◆ What this task involves ◆
The answer should be a single number: how many lines of the entries below hold the word "almost".

---------- Data

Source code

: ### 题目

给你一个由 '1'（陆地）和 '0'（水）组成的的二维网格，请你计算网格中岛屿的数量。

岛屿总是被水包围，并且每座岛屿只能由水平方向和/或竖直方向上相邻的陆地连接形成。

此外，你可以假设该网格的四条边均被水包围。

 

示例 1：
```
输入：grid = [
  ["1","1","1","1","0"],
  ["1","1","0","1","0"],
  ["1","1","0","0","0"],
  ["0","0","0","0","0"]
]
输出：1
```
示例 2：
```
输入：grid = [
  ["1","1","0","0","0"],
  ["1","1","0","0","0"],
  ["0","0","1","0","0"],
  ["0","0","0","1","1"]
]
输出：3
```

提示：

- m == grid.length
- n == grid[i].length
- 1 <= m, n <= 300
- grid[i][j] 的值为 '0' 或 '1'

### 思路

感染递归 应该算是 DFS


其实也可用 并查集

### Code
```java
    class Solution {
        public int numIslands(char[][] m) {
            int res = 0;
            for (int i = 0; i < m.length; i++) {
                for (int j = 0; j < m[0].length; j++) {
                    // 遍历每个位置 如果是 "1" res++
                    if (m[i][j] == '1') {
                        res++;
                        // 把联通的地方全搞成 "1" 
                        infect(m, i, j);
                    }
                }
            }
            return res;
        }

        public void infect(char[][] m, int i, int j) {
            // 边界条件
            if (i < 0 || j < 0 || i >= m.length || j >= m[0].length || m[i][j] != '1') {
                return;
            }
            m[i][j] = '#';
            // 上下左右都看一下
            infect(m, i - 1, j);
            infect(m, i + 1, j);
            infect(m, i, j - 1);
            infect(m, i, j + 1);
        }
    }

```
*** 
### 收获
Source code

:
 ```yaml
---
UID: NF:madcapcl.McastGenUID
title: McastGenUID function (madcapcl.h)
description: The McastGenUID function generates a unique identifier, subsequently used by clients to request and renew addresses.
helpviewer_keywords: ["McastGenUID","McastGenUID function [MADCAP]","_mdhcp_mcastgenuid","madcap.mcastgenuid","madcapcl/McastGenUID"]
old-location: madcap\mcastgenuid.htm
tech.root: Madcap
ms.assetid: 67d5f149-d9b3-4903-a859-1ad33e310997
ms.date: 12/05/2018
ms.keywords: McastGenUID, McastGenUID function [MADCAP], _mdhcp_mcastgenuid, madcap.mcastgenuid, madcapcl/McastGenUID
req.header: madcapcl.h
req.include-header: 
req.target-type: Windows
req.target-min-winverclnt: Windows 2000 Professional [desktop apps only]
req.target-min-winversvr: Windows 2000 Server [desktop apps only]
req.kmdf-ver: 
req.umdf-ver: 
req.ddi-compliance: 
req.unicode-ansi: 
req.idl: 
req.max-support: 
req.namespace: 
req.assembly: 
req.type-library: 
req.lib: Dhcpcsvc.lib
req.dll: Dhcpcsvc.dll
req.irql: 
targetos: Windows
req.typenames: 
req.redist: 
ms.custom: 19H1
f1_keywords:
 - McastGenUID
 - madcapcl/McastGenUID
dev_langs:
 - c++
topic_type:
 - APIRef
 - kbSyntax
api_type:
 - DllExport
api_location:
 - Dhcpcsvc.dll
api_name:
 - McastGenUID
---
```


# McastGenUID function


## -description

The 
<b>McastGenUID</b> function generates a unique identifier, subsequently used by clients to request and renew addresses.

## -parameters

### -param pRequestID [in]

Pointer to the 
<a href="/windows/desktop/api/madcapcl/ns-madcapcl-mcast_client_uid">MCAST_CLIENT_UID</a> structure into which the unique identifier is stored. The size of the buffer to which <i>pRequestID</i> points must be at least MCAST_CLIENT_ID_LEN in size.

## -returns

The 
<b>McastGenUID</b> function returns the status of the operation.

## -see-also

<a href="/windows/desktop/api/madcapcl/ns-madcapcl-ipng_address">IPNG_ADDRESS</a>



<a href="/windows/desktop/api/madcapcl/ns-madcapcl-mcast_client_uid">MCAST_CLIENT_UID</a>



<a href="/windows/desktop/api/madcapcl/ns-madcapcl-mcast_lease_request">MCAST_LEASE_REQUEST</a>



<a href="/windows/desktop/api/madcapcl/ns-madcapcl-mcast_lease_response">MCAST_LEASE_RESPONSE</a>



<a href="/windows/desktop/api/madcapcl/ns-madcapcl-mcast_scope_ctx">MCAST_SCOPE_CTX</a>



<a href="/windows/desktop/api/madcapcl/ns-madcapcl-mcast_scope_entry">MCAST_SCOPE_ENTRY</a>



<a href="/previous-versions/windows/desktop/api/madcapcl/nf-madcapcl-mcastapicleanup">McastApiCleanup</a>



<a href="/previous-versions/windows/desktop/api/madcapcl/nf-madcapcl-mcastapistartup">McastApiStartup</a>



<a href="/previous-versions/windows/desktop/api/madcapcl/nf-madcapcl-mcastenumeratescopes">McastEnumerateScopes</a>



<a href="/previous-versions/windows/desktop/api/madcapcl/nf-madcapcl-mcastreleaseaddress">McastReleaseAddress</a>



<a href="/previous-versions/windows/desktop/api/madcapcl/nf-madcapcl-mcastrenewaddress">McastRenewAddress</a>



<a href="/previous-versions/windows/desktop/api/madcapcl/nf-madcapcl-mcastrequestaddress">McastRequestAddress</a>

--------------------
---------- Data

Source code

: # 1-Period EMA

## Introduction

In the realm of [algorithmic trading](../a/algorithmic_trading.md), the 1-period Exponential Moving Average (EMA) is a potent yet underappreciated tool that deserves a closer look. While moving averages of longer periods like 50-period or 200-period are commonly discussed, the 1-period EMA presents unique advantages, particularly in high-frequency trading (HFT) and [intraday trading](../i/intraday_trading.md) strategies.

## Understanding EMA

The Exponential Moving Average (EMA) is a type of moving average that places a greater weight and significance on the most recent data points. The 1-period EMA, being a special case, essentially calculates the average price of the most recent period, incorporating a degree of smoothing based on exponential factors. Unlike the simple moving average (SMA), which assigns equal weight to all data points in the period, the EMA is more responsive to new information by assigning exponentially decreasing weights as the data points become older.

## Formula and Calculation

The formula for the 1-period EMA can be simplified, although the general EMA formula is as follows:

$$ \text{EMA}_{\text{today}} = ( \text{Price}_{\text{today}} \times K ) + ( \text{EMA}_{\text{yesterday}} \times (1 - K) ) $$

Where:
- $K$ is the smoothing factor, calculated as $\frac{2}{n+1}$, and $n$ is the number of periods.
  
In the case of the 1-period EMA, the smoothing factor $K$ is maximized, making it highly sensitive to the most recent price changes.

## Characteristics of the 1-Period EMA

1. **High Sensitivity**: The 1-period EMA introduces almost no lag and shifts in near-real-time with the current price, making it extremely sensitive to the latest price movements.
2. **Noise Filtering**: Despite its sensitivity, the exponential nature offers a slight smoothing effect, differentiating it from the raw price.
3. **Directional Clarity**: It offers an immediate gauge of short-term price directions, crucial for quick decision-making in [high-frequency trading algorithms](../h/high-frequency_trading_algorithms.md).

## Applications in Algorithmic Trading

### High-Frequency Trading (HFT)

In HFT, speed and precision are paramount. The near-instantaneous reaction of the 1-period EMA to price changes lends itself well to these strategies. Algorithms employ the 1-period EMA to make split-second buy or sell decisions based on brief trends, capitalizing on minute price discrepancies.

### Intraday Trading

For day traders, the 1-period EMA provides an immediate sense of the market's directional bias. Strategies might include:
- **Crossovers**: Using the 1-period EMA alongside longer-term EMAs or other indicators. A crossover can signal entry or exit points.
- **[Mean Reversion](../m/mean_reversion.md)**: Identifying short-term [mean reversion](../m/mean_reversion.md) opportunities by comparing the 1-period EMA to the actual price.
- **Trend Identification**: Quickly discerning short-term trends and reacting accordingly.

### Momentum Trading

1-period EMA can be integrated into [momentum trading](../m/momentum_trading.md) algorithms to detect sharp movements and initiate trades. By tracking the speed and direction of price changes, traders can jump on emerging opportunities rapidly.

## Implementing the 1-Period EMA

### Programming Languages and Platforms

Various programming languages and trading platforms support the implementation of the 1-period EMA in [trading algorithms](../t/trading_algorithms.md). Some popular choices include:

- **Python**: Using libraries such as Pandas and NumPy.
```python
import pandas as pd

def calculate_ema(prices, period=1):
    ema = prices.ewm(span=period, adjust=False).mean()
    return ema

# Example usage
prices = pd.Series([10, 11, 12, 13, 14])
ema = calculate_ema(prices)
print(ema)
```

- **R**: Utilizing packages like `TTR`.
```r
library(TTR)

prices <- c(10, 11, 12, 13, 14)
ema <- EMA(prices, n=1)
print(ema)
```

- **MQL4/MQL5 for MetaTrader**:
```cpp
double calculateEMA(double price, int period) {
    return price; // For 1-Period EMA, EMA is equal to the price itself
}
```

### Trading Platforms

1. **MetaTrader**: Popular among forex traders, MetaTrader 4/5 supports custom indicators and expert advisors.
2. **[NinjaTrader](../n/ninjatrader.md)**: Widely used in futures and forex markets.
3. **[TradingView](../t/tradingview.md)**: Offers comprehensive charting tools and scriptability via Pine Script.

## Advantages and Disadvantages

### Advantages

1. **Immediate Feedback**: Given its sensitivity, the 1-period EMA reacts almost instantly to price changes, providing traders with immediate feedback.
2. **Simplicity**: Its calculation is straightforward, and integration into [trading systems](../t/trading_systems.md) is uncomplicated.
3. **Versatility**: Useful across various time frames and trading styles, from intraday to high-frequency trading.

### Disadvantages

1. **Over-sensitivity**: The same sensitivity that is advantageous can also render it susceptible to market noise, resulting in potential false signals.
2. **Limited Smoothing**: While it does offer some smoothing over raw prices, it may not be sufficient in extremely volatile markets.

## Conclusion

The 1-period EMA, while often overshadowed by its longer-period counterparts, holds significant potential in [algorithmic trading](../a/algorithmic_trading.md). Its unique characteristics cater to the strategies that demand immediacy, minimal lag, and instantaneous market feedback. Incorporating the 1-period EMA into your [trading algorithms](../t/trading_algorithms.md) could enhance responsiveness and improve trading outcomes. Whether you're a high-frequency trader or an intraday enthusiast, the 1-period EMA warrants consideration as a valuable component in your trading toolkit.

--------------------

◆ Response to this task ◆
2